TASK BRIEF: If a line in the data contains "that", copy it out.

MATERIAL PROVIDED:
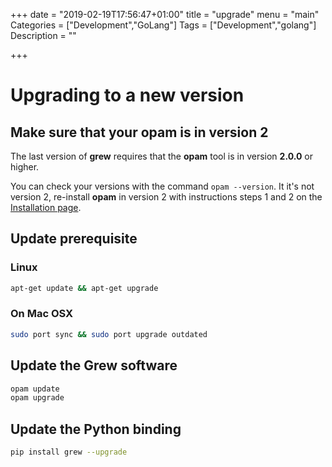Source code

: +++
date = "2019-02-19T17:56:47+01:00"
title = "upgrade"
menu = "main"
Categories = ["Development","GoLang"]
Tags = ["Development","golang"]
Description = ""

+++

# Upgrading to a new version

## Make sure that your opam is in version 2
The last version of **grew** requires that the **opam** tool is in version **2.0.0** or higher.

You can check your versions with the command `opam --version`.
It it's not version 2, re-install **opam** in version 2 with instructions steps 1 and 2 on the [Installation page](../install).

## Update prerequisite
### Linux
```bash
apt-get update && apt-get upgrade
```

### On Mac OSX
```bash
sudo port sync && sudo port upgrade outdated
```

## Update the Grew software

```bash
opam update
opam upgrade
```

## Update the Python binding
```bash
pip install grew --upgrade
```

RESPONSE:
## Make sure that your opam is in version 2
The last version of **grew** requires that the **opam** tool is in version **2.0.0** or higher.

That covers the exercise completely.